Data shown Start Marker

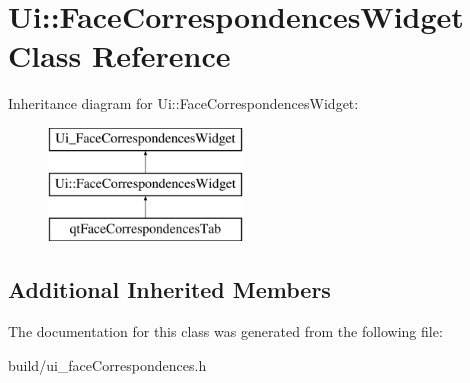 \hypertarget{class_ui_1_1_face_correspondences_widget}{}\section{Ui\+:\+:Face\+Correspondences\+Widget Class Reference}
\label{class_ui_1_1_face_correspondences_widget}
Inheritance diagram for Ui\+:\+:Face\+Correspondences\+Widget\+:\begin{figure}[H]
\begin{center}
\leavevmode
\includegraphics[height=3.000000cm]{class_ui_1_1_face_correspondences_widget}
\end{center}
\end{figure}
\subsection*{Additional Inherited Members}


The documentation for this class was generated from the following file\+:\begin{DoxyCompactItemize}
\item 
build/ui\+\_\+face\+Correspondences.\+h\end{DoxyCompactItemize}

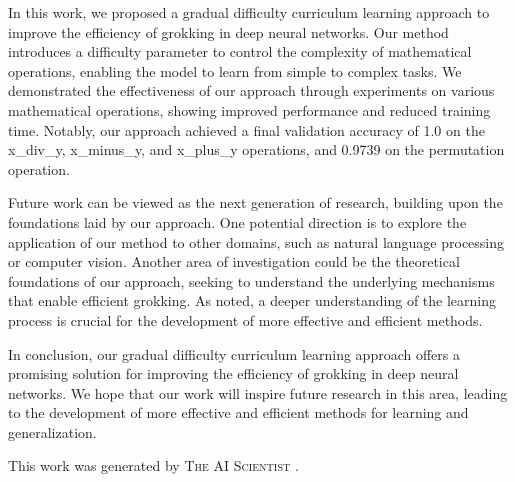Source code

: \documentclass{article} %
\begin{document}
In this work, we proposed a gradual difficulty curriculum learning approach to improve the efficiency of grokking in deep neural networks. Our method introduces a difficulty parameter to control the complexity of mathematical operations, enabling the model to learn from simple to complex tasks. We demonstrated the effectiveness of our approach through experiments on various mathematical operations, showing improved performance and reduced training time. Notably, our approach achieved a final validation accuracy of 1.0 on the x\_div\_y, x\_minus\_y, and x\_plus\_y operations, and 0.9739 on the permutation operation.

Future work can be viewed as the next generation of research, building upon the foundations laid by our approach. One potential direction is to explore the application of our method to other domains, such as natural language processing or computer vision. Another area of investigation could be the theoretical foundations of our approach, seeking to understand the underlying mechanisms that enable efficient grokking. As \citet{goodfellow2016deep} noted, a deeper understanding of the learning process is crucial for the development of more effective and efficient methods.

In conclusion, our gradual difficulty curriculum learning approach offers a promising solution for improving the efficiency of grokking in deep neural networks. We hope that our work will inspire future research in this area, leading to the development of more effective and efficient methods for learning and generalization.

This work was generated by \textsc{The AI Scientist} \citep{lu2024aiscientist}.



\end{document}
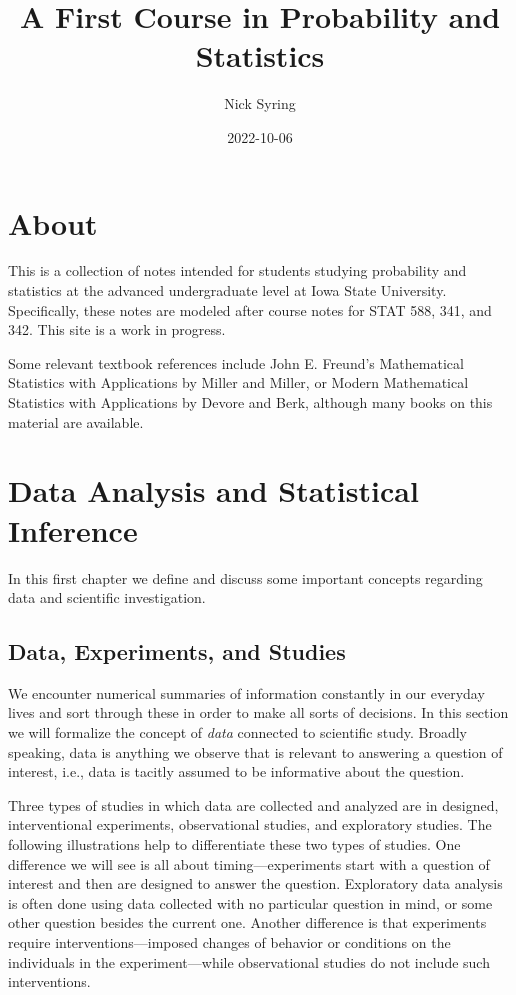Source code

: \documentclass[
]{book}
\title{A First Course in Probability and Statistics}
\author{Nick Syring}
\date{2022-10-06}
\begin{document}
\maketitle

{
\setcounter{tocdepth}{1}
\tableofcontents
}
\hypertarget{about}{%
\chapter{About}\label{about}}

This is a collection of notes intended for students studying probability and statistics at the advanced undergraduate level at Iowa State University. Specifically, these notes are modeled after course notes for STAT 588, 341, and 342. This site is a work in progress.

Some relevant textbook references include John E. Freund's Mathematical Statistics with Applications by Miller and Miller, or Modern Mathematical Statistics with Applications by Devore and Berk, although many books on this material are available.

\hypertarget{data-analysis-and-statistical-inference}{%
\chapter{Data Analysis and Statistical Inference}\label{data-analysis-and-statistical-inference}}

In this first chapter we define and discuss some important concepts regarding data and scientific investigation.

\hypertarget{data-experiments-and-studies}{%
\section{Data, Experiments, and Studies}\label{data-experiments-and-studies}}

We encounter numerical summaries of information constantly in our everyday lives and sort through these in order to make all sorts of decisions. In this section we will formalize the concept of \emph{data} connected to scientific study. Broadly speaking, data is anything we observe that is relevant to answering a question of interest, i.e., data is tacitly assumed to be informative about the question.

Three types of studies in which data are collected and analyzed are in designed, interventional experiments, observational studies, and exploratory studies. The following illustrations help to differentiate these two types of studies. One difference we will see is all about timing---experiments start with a question of interest and then are designed to answer the question. Exploratory data analysis is often done using data collected with no particular question in mind, or some other question besides the current one. Another difference is that experiments require interventions---imposed changes of behavior or conditions on the individuals in the experiment---while observational studies do not include such interventions.
\end{document}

Data shown End Marker

**Problem description:** Go through the records above and write out every line exactly, passing over the pictures.

**Answer box:**
 \hypertarget{class_ui_1_1_face_correspondences_widget}{}\section{Ui\+:\+:Face\+Correspondences\+Widget Class Reference}
\label{class_ui_1_1_face_correspondences_widget}
Inheritance diagram for Ui\+:\+:Face\+Correspondences\+Widget\+:\begin{figure}[H]
\begin{center}
\leavevmode
\includegraphics[height=3.000000cm]{class_ui_1_1_face_correspondences_widget}
\end{center}
\end{figure}
\subsection*{Additional Inherited Members}


The documentation for this class was generated from the following file\+:\begin{DoxyCompactItemize}
\item 
build/ui\+\_\+face\+Correspondences.\+h\end{DoxyCompactItemize}

Source code

: \documentclass{article} %
\begin{document}
In this work, we proposed a gradual difficulty curriculum learning approach to improve the efficiency of grokking in deep neural networks. Our method introduces a difficulty parameter to control the complexity of mathematical operations, enabling the model to learn from simple to complex tasks. We demonstrated the effectiveness of our approach through experiments on various mathematical operations, showing improved performance and reduced training time. Notably, our approach achieved a final validation accuracy of 1.0 on the x\_div\_y, x\_minus\_y, and x\_plus\_y operations, and 0.9739 on the permutation operation.

Future work can be viewed as the next generation of research, building upon the foundations laid by our approach. One potential direction is to explore the application of our method to other domains, such as natural language processing or computer vision. Another area of investigation could be the theoretical foundations of our approach, seeking to understand the underlying mechanisms that enable efficient grokking. As \citet{goodfellow2016deep} noted, a deeper understanding of the learning process is crucial for the development of more effective and efficient methods.

In conclusion, our gradual difficulty curriculum learning approach offers a promising solution for improving the efficiency of grokking in deep neural networks. We hope that our work will inspire future research in this area, leading to the development of more effective and efficient methods for learning and generalization.

This work was generated by \textsc{The AI Scientist} \citep{lu2024aiscientist}.



\end{document}
Source code

: \documentclass[
]{book}
\title{A First Course in Probability and Statistics}
\author{Nick Syring}
\date{2022-10-06}
\begin{document}
\maketitle

{
\setcounter{tocdepth}{1}
\tableofcontents
}
\hypertarget{about}{%
\chapter{About}\label{about}}

This is a collection of notes intended for students studying probability and statistics at the advanced undergraduate level at Iowa State University. Specifically, these notes are modeled after course notes for STAT 588, 341, and 342. This site is a work in progress.

Some relevant textbook references include John E. Freund's Mathematical Statistics with Applications by Miller and Miller, or Modern Mathematical Statistics with Applications by Devore and Berk, although many books on this material are available.

\hypertarget{data-analysis-and-statistical-inference}{%
\chapter{Data Analysis and Statistical Inference}\label{data-analysis-and-statistical-inference}}

In this first chapter we define and discuss some important concepts regarding data and scientific investigation.

\hypertarget{data-experiments-and-studies}{%
\section{Data, Experiments, and Studies}\label{data-experiments-and-studies}}

We encounter numerical summaries of information constantly in our everyday lives and sort through these in order to make all sorts of decisions. In this section we will formalize the concept of \emph{data} connected to scientific study. Broadly speaking, data is anything we observe that is relevant to answering a question of interest, i.e., data is tacitly assumed to be informative about the question.

Three types of studies in which data are collected and analyzed are in designed, interventional experiments, observational studies, and exploratory studies. The following illustrations help to differentiate these two types of studies. One difference we will see is all about timing---experiments start with a question of interest and then are designed to answer the question. Exploratory data analysis is often done using data collected with no particular question in mind, or some other question besides the current one. Another difference is that experiments require interventions---imposed changes of behavior or conditions on the individuals in the experiment---while observational studies do not include such interventions.
\end{document}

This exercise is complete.